▶ **ACTIVITY**
Pull out each line of the records holding the string "https".
INPUT FOR THIS TASK START
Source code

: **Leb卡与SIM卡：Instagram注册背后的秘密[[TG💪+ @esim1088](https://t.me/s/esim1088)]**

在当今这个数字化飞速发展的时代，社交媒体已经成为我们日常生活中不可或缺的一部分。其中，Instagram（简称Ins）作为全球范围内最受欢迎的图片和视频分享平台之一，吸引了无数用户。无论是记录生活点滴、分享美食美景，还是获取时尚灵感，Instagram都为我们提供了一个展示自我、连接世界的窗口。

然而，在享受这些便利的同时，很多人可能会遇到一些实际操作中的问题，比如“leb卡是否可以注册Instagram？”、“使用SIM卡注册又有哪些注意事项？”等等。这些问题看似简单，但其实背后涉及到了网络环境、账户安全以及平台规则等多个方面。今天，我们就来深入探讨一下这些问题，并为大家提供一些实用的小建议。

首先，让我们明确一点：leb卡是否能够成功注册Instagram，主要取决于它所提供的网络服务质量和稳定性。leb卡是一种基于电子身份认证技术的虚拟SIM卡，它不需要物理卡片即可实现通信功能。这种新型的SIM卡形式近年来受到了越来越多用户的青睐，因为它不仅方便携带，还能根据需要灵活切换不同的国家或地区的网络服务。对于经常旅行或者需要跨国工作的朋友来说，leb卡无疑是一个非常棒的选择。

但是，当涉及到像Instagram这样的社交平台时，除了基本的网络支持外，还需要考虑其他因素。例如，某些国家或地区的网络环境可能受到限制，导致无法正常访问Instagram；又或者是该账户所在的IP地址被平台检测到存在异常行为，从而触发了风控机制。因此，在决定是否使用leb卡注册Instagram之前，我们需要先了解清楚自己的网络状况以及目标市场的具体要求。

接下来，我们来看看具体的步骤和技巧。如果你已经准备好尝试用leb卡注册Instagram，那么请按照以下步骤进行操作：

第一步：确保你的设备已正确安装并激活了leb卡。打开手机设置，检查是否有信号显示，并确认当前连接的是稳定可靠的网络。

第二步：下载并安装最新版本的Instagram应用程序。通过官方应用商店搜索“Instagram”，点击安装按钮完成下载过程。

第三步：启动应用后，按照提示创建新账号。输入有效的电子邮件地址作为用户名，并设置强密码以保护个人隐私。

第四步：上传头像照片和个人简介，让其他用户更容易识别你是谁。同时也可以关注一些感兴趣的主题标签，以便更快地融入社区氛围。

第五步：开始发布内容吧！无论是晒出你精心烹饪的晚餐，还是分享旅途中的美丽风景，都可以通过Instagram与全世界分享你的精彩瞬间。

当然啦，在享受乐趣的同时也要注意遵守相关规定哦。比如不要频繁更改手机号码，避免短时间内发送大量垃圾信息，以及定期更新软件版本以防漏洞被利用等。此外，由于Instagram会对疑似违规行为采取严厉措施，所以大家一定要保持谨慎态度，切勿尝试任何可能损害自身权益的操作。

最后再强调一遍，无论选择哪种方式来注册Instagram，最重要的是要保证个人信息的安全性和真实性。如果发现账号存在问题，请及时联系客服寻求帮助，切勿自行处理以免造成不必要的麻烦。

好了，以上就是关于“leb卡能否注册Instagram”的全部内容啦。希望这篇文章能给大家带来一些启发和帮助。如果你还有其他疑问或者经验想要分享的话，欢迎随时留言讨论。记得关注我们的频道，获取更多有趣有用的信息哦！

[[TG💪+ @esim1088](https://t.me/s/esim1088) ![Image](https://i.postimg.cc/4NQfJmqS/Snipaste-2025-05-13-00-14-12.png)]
INPUT FOR THIS TASK END
▶ **ANSWER FOR THE TASK**
: **Leb卡与SIM卡：Instagram注册背后的秘密[[TG💪+ @esim1088](https://t.me/s/esim1088)]**
[[TG💪+ @esim1088](https://t.me/s/esim1088) ![Image](https://i.postimg.cc/4NQfJmqS/Snipaste-2025-05-13-00-14-12.png)]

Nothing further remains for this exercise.